• _SOURCE DATA_:
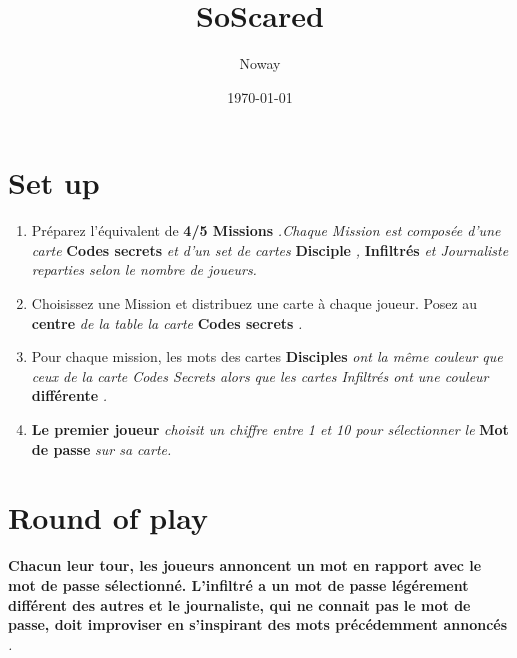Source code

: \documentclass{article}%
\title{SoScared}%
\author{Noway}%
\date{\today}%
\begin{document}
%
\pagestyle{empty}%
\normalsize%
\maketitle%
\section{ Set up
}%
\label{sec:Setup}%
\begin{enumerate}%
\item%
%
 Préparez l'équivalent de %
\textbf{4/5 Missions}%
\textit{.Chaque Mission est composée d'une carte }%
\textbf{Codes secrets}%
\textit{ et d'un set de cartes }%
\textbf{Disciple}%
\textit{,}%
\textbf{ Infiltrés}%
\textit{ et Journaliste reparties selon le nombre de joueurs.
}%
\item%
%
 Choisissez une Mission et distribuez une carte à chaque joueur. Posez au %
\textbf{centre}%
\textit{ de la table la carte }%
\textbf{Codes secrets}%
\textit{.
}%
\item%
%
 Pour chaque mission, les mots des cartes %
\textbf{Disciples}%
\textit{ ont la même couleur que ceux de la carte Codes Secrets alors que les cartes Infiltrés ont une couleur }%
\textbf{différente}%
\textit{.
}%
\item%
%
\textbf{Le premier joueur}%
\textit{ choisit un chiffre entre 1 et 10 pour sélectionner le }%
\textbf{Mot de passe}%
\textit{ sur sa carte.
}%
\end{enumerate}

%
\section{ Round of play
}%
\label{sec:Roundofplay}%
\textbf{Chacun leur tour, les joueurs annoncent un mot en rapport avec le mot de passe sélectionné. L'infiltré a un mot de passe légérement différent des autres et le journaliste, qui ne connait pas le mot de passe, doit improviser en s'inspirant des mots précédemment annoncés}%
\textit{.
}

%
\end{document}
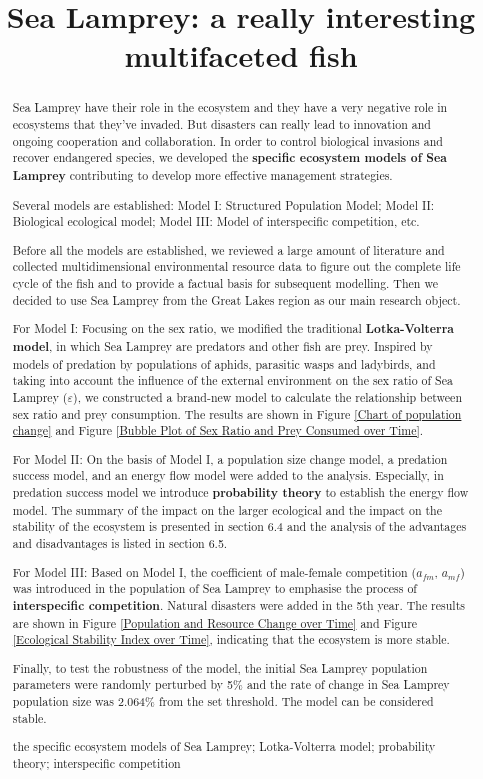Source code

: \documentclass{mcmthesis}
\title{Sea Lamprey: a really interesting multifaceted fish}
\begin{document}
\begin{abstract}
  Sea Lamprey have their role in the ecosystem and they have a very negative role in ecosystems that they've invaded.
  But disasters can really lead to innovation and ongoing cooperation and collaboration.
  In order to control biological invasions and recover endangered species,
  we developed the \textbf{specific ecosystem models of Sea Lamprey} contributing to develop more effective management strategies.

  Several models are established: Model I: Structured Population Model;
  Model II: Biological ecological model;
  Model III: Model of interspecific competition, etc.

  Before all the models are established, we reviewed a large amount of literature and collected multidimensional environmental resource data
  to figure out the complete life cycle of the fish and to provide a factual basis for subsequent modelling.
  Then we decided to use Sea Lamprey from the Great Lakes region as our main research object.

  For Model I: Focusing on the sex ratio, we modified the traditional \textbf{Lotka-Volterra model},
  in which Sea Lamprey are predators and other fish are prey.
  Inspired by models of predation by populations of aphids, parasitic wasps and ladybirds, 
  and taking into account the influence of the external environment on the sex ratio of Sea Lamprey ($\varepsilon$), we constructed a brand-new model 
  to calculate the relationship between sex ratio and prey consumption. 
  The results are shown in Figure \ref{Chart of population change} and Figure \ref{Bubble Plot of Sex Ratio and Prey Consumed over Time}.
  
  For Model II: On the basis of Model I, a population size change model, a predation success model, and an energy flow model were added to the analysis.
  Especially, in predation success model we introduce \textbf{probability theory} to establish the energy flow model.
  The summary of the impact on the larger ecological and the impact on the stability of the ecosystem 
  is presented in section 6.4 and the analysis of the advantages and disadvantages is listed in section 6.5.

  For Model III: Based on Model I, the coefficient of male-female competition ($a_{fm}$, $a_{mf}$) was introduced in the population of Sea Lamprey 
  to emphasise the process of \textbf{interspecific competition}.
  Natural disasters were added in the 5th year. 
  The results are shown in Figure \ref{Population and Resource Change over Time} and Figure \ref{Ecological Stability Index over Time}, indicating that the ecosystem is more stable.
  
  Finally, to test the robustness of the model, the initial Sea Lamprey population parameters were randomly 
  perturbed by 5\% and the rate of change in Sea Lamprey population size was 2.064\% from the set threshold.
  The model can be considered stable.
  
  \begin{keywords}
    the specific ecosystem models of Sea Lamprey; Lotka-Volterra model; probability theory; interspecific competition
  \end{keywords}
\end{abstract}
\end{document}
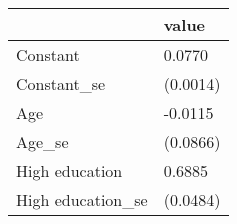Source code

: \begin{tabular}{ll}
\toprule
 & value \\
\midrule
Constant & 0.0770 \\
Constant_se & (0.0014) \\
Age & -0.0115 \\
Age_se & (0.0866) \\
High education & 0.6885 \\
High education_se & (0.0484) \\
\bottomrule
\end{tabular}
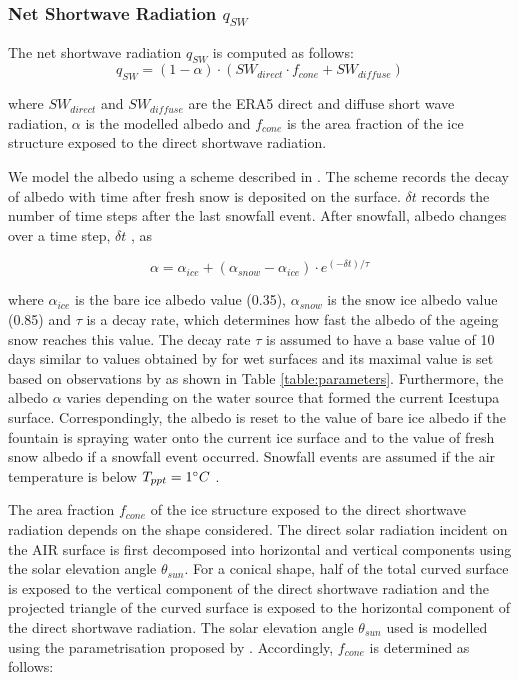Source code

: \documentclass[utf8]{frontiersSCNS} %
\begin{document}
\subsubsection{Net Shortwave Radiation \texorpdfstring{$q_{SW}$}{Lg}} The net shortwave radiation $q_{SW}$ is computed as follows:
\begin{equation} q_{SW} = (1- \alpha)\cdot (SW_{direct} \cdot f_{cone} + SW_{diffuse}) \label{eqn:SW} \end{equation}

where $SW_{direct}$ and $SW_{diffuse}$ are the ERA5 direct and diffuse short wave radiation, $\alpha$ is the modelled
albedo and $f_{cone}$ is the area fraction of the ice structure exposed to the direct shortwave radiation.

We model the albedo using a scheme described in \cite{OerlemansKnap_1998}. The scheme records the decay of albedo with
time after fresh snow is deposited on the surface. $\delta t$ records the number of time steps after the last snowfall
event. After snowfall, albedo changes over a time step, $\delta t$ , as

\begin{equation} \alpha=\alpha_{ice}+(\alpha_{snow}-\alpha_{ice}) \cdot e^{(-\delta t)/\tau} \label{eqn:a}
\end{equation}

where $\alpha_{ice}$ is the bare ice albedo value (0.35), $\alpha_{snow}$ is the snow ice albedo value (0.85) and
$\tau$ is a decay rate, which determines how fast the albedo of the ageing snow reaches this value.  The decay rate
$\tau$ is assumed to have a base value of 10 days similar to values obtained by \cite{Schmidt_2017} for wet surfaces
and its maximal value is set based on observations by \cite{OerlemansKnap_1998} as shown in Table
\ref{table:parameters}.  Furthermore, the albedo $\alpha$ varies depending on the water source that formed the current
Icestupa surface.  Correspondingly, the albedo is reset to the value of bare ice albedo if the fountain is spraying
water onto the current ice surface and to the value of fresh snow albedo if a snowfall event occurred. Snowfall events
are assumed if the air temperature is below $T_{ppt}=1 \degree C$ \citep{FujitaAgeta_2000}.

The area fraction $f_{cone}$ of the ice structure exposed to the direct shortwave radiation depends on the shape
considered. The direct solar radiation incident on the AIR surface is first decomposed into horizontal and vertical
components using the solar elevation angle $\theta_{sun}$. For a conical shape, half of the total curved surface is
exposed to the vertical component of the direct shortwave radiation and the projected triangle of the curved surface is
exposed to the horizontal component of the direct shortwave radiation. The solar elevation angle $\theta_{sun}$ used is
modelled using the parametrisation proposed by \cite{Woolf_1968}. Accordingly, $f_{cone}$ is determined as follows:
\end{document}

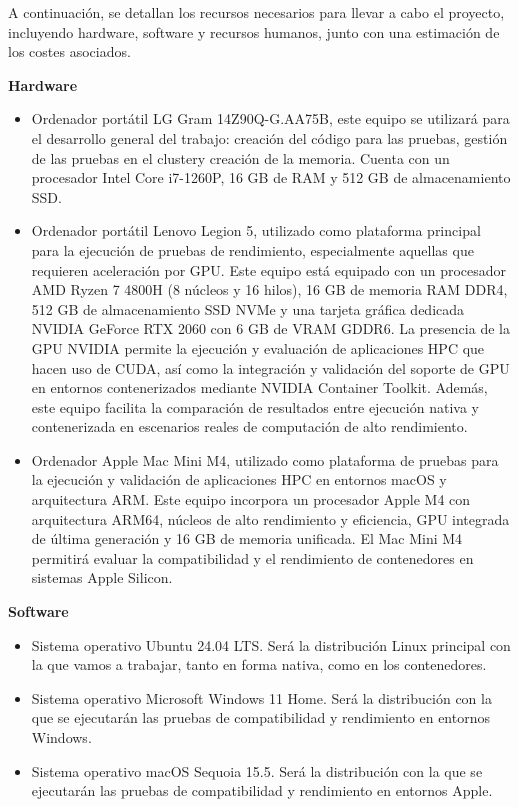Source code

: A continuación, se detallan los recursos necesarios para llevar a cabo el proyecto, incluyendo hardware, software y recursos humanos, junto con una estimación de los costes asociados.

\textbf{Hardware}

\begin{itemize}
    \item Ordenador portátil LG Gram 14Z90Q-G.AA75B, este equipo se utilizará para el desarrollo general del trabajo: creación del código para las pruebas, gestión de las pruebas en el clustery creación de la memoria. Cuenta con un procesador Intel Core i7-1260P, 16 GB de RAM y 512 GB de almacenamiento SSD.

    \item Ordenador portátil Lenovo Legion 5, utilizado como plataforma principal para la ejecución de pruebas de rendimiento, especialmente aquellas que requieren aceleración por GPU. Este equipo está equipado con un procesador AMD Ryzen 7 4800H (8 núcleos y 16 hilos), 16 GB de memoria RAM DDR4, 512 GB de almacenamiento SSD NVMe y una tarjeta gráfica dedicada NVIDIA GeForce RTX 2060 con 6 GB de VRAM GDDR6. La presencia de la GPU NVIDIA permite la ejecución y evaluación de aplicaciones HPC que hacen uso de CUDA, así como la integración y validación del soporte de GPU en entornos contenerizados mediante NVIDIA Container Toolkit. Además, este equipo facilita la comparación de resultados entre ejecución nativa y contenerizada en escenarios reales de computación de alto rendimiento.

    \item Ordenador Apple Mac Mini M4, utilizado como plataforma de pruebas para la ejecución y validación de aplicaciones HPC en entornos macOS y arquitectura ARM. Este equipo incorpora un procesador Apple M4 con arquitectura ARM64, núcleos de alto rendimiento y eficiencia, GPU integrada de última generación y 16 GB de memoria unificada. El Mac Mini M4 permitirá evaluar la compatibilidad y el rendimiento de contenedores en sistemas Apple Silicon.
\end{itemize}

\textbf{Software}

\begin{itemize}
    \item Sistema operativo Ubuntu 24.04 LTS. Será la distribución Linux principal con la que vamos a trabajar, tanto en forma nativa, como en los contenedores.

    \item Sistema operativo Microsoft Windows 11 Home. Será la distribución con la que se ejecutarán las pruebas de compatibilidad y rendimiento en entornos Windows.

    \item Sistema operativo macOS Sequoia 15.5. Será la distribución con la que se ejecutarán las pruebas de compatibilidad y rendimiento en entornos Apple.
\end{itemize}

• _WORK ORDER_: The line with "en entornos Apple." through the last line of the entries above: output exactly those lines and nothing else.

• _ANSWER BOX_:
    \item Sistema operativo macOS Sequoia 15.5. Será la distribución con la que se ejecutarán las pruebas de compatibilidad y rendimiento en entornos Apple.
\end{itemize}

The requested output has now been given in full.